Pay cuts and furloughs don’t just make everyday life exponentially harder for front-line workers. They also set the stage for a second crisis, should COVID-19 cases surge again when stay-at-home orders loosen, says MarkAlain Dery, the medical director of infectious diseases and chief innovation officer for Access Health Louisiana, the largest Medicaid-providing clinic system in Louisiana.
“The surges are going to happen. That’s without a question,” Dery said. “Until there’s a vaccine, you will see upwellings. At that time, hospitals will probably be caught without the help they are going to need. Start furloughing, and there’s going to be mobility. People will float to where jobs will happen.”
Jamie (whose name has been changed because of professional concerns) is one such example. She’s a New Orleans–based travel nurse whose temporary position in a COVID ICU was axed four weeks into a six-week contract. In May, she’ll travel to California for work.
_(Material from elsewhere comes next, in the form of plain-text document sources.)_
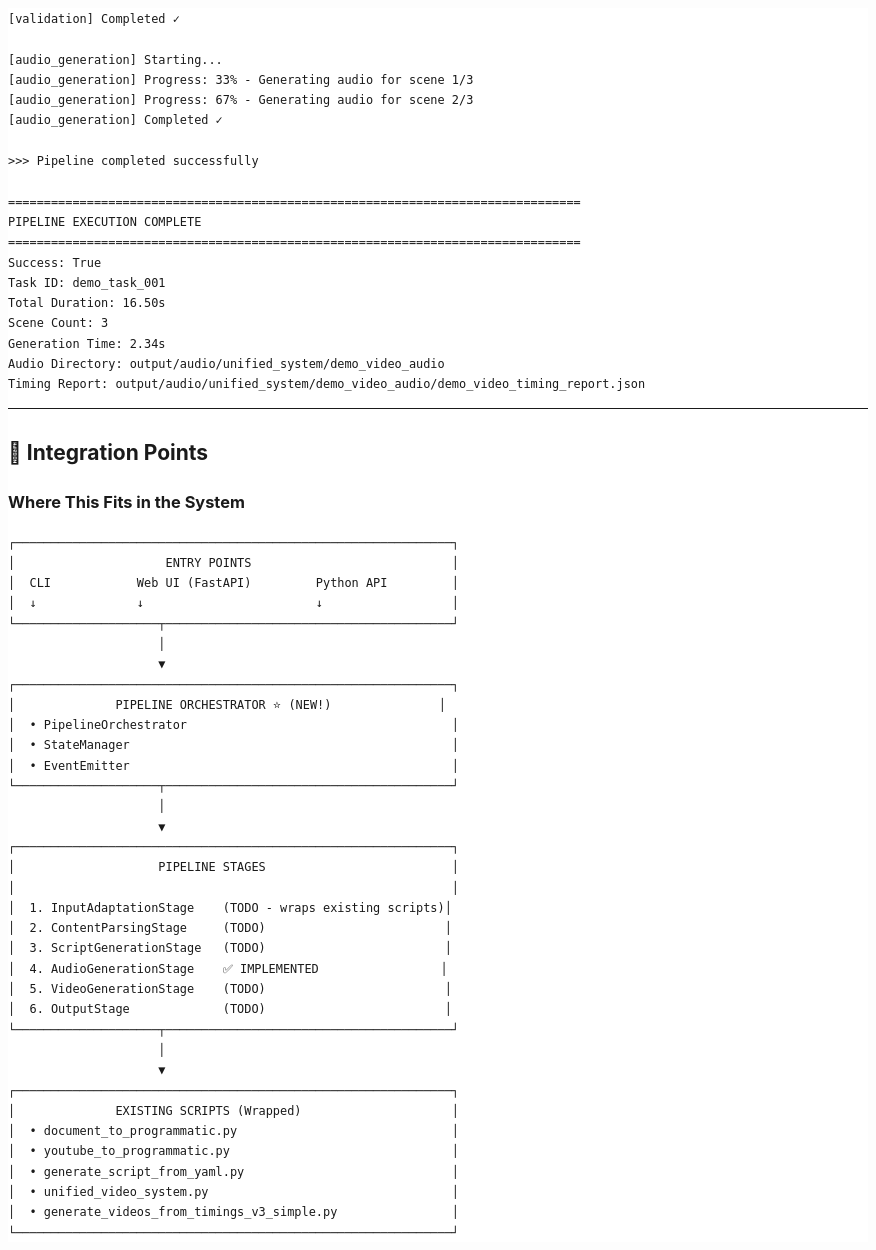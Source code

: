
 ```
[validation] Completed ✓

[audio_generation] Starting...
[audio_generation] Progress: 33% - Generating audio for scene 1/3
[audio_generation] Progress: 67% - Generating audio for scene 2/3
[audio_generation] Completed ✓

>>> Pipeline completed successfully

================================================================================
PIPELINE EXECUTION COMPLETE
================================================================================
Success: True
Task ID: demo_task_001
Total Duration: 16.50s
Scene Count: 3
Generation Time: 2.34s
Audio Directory: output/audio/unified_system/demo_video_audio
Timing Report: output/audio/unified_system/demo_video_audio/demo_video_timing_report.json
```

---

## 🔗 Integration Points

### Where This Fits in the System

```
┌─────────────────────────────────────────────────────────────┐
│                     ENTRY POINTS                            │
│  CLI            Web UI (FastAPI)         Python API         │
│  ↓              ↓                        ↓                  │
└────────────────────┬────────────────────────────────────────┘
                     │
                     ▼
┌─────────────────────────────────────────────────────────────┐
│              PIPELINE ORCHESTRATOR ⭐ (NEW!)               │
│  • PipelineOrchestrator                                     │
│  • StateManager                                             │
│  • EventEmitter                                             │
└────────────────────┬────────────────────────────────────────┘
                     │
                     ▼
┌─────────────────────────────────────────────────────────────┐
│                    PIPELINE STAGES                          │
│                                                             │
│  1. InputAdaptationStage    (TODO - wraps existing scripts)│
│  2. ContentParsingStage     (TODO)                         │
│  3. ScriptGenerationStage   (TODO)                         │
│  4. AudioGenerationStage    ✅ IMPLEMENTED                 │
│  5. VideoGenerationStage    (TODO)                         │
│  6. OutputStage             (TODO)                         │
└────────────────────┬────────────────────────────────────────┘
                     │
                     ▼
┌─────────────────────────────────────────────────────────────┐
│              EXISTING SCRIPTS (Wrapped)                     │
│  • document_to_programmatic.py                              │
│  • youtube_to_programmatic.py                               │
│  • generate_script_from_yaml.py                             │
│  • unified_video_system.py                                  │
│  • generate_videos_from_timings_v3_simple.py                │
└─────────────────────────────────────────────────────────────┘
```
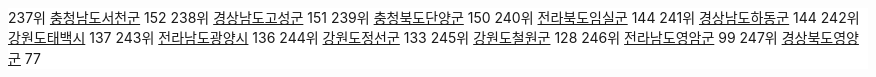  <tr>
    <td>237위</td>
    <td><a href="/apt/충청남도서천군{dong}">충청남도서천군</a></td>
    <td>152</td>
  </tr>

  <tr>
    <td>238위</td>
    <td><a href="/apt/경상남도고성군{dong}">경상남도고성군</a></td>
    <td>151</td>
  </tr>

  <tr>
    <td>239위</td>
    <td><a href="/apt/충청북도단양군{dong}">충청북도단양군</a></td>
    <td>150</td>
  </tr>

  <tr>
    <td>240위</td>
    <td><a href="/apt/전라북도임실군{dong}">전라북도임실군</a></td>
    <td>144</td>
  </tr>

  <tr>
    <td>241위</td>
    <td><a href="/apt/경상남도하동군{dong}">경상남도하동군</a></td>
    <td>144</td>
  </tr>

  <tr>
    <td>242위</td>
    <td><a href="/apt/강원도태백시{dong}">강원도태백시</a></td>
    <td>137</td>
  </tr>

  <tr>
    <td>243위</td>
    <td><a href="/apt/전라남도광양시{dong}">전라남도광양시</a></td>
    <td>136</td>
  </tr>

  <tr>
    <td>244위</td>
    <td><a href="/apt/강원도정선군{dong}">강원도정선군</a></td>
    <td>133</td>
  </tr>

  <tr>
    <td>245위</td>
    <td><a href="/apt/강원도철원군{dong}">강원도철원군</a></td>
    <td>128</td>
  </tr>

  <tr>
    <td>246위</td>
    <td><a href="/apt/전라남도영암군{dong}">전라남도영암군</a></td>
    <td>99</td>
  </tr>

  <tr>
    <td>247위</td>
    <td><a href="/apt/경상북도영양군{dong}">경상북도영양군</a></td>
    <td>77</td>
  </tr>

</table>
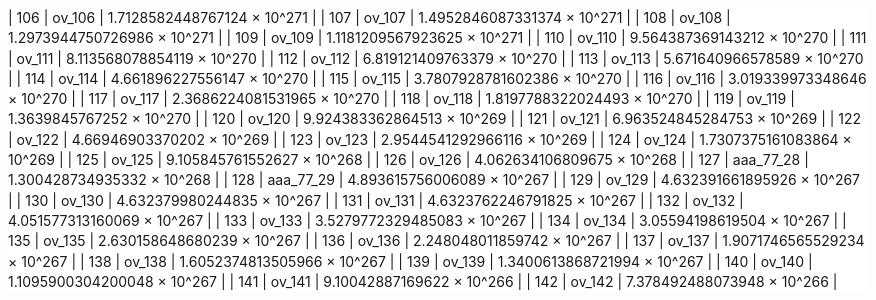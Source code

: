 | 106 | ov_106 | 1.7128582448767124 × 10^271 |
| 107 | ov_107 | 1.4952846087331374 × 10^271 |
| 108 | ov_108 | 1.2973944750726986 × 10^271 |
| 109 | ov_109 | 1.1181209567923625 × 10^271 |
| 110 | ov_110 | 9.564387369143212 × 10^270 |
| 111 | ov_111 | 8.113568078854119 × 10^270 |
| 112 | ov_112 | 6.819121409763379 × 10^270 |
| 113 | ov_113 | 5.671640966578589 × 10^270 |
| 114 | ov_114 | 4.661896227556147 × 10^270 |
| 115 | ov_115 | 3.7807928781602386 × 10^270 |
| 116 | ov_116 | 3.019339973348646 × 10^270 |
| 117 | ov_117 | 2.3686224081531965 × 10^270 |
| 118 | ov_118 | 1.8197788322024493 × 10^270 |
| 119 | ov_119 | 1.3639845767252 × 10^270 |
| 120 | ov_120 | 9.924383362864513 × 10^269 |
| 121 | ov_121 | 6.963524845284753 × 10^269 |
| 122 | ov_122 | 4.66946903370202 × 10^269 |
| 123 | ov_123 | 2.9544541292966116 × 10^269 |
| 124 | ov_124 | 1.7307375161083864 × 10^269 |
| 125 | ov_125 | 9.105845761552627 × 10^268 |
| 126 | ov_126 | 4.062634106809675 × 10^268 |
| 127 | aaa_77_28 | 1.300428734935332 × 10^268 |
| 128 | aaa_77_29 | 4.893615756006089 × 10^267 |
| 129 | ov_129 | 4.632391661895926 × 10^267 |
| 130 | ov_130 | 4.632379980244835 × 10^267 |
| 131 | ov_131 | 4.6323762246791825 × 10^267 |
| 132 | ov_132 | 4.051577313160069 × 10^267 |
| 133 | ov_133 | 3.5279772329485083 × 10^267 |
| 134 | ov_134 | 3.05594198619504 × 10^267 |
| 135 | ov_135 | 2.630158648680239 × 10^267 |
| 136 | ov_136 | 2.248048011859742 × 10^267 |
| 137 | ov_137 | 1.9071746565529234 × 10^267 |
| 138 | ov_138 | 1.6052374813505966 × 10^267 |
| 139 | ov_139 | 1.3400613868721994 × 10^267 |
| 140 | ov_140 | 1.1095900304200048 × 10^267 |
| 141 | ov_141 | 9.10042887169622 × 10^266 |
| 142 | ov_142 | 7.378492488073948 × 10^266 |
She’s glad to have the job, but she does wonder what will happen if or when cases surge again in hotspots like New Orleans: Louisiana currently has the fifth-highest rate of deaths per capita in the U.S.
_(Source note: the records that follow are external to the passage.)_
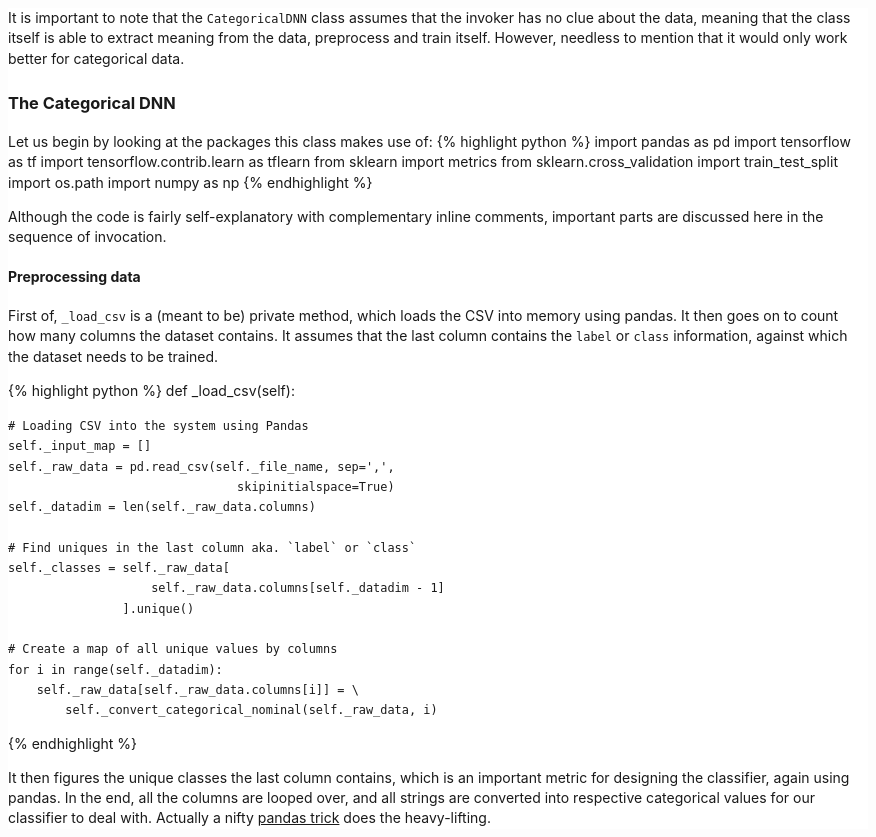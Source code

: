 It is important to note that the `CategoricalDNN` class assumes that the invoker has no clue about the data, meaning that the class itself is able to extract meaning from the data, preprocess and train itself. However, needless to mention that it would only work better for categorical data. 

### The Categorical DNN

Let us begin by looking at the packages this class makes use of:
{% highlight python %}
import pandas as pd
import tensorflow as tf
import tensorflow.contrib.learn as tflearn
from sklearn import metrics
from sklearn.cross_validation import train_test_split
import os.path
import numpy as np
{% endhighlight %}

Although the code is fairly self-explanatory with complementary inline comments, important parts are discussed here in the sequence of invocation. 

#### Preprocessing data
First of, `_load_csv` is a (meant to be) private method, which loads the CSV into memory using pandas. It then goes on to count how many columns the dataset contains. It assumes that the last column contains the `label` or `class` information, against which the dataset needs to be trained.  

{% highlight python %}
def _load_csv(self):

    # Loading CSV into the system using Pandas
    self._input_map = []
    self._raw_data = pd.read_csv(self._file_name, sep=',', 
                                    skipinitialspace=True)
    self._datadim = len(self._raw_data.columns)

    # Find uniques in the last column aka. `label` or `class`
    self._classes = self._raw_data[
                        self._raw_data.columns[self._datadim - 1]
                    ].unique()

    # Create a map of all unique values by columns
    for i in range(self._datadim):
        self._raw_data[self._raw_data.columns[i]] = \
            self._convert_categorical_nominal(self._raw_data, i)
{% endhighlight %}

It then figures the unique classes the last column contains, which is an important metric for designing the classifier, again using pandas. In the end, all the columns are looped over, and all strings are converted into respective categorical values for our classifier to deal with. Actually a nifty [pandas trick](https://github.com/tsaqib/samples/blob/master/categorical_dnn/categorical_dnn.py) does the heavy-lifting.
“A lot of people whose contracts were canceled are scrambling for work now,” she said. “If you cut all your staff and cancel all your contracts, when you do need staff, how much will it cost to have people come back in? It’s a gamble.”
Warner Thomas is president and CEO of Ochsner Health, Louisiana’s largest hospital network and the place where 65 percent of New Orleans’ COVID-19 patients were treated—and Hannah's workplace, which levied COVID-related ultimatums at her. He’s less concerned about staffing in the future and more concerned about adequate testing.
“We’re focused on ramping up testing and targeting hotspots or zip codes where we see more cases,” Thomas said. “We’ll look to a staffing plan, but, once again, it will include potentially redeployment and traveling or agency nurses that help us go through those kinds of peaks, which is standard.”
Because elective procedures were suspended due to the pandemic, Ochsner lost $30 million in March and $80 million in April, Thomas said, and that necessitated tough calls. “We didn’t have a need for travel nurses, so we did eliminate contracts,” Thomas said. “We wanted to preserve jobs, compensation and benefits, so the easiest thing was to make people use vacation time.”
Hospital workers understand they can’t get paid if there’s no money coming in from elective procedures. They also said this situation is symptomatic of a health care crisis that existed long before COVID-19 brought it to a head. Though pay cuts and canceled contracts may be business as usual for hospital administration, workers say this model makes it hard to pay bills and undermines morale at a time when they’re literally putting their lives on the line for work.
“They call you a hero in public, and behind closed doors, they cut your pay or fire you altogether,” Jamie said. “It’s so disheartening to realize we’re numbers on a spreadsheet. And it breaks my heart to think so many people will quit after this, and the patients will suffer.”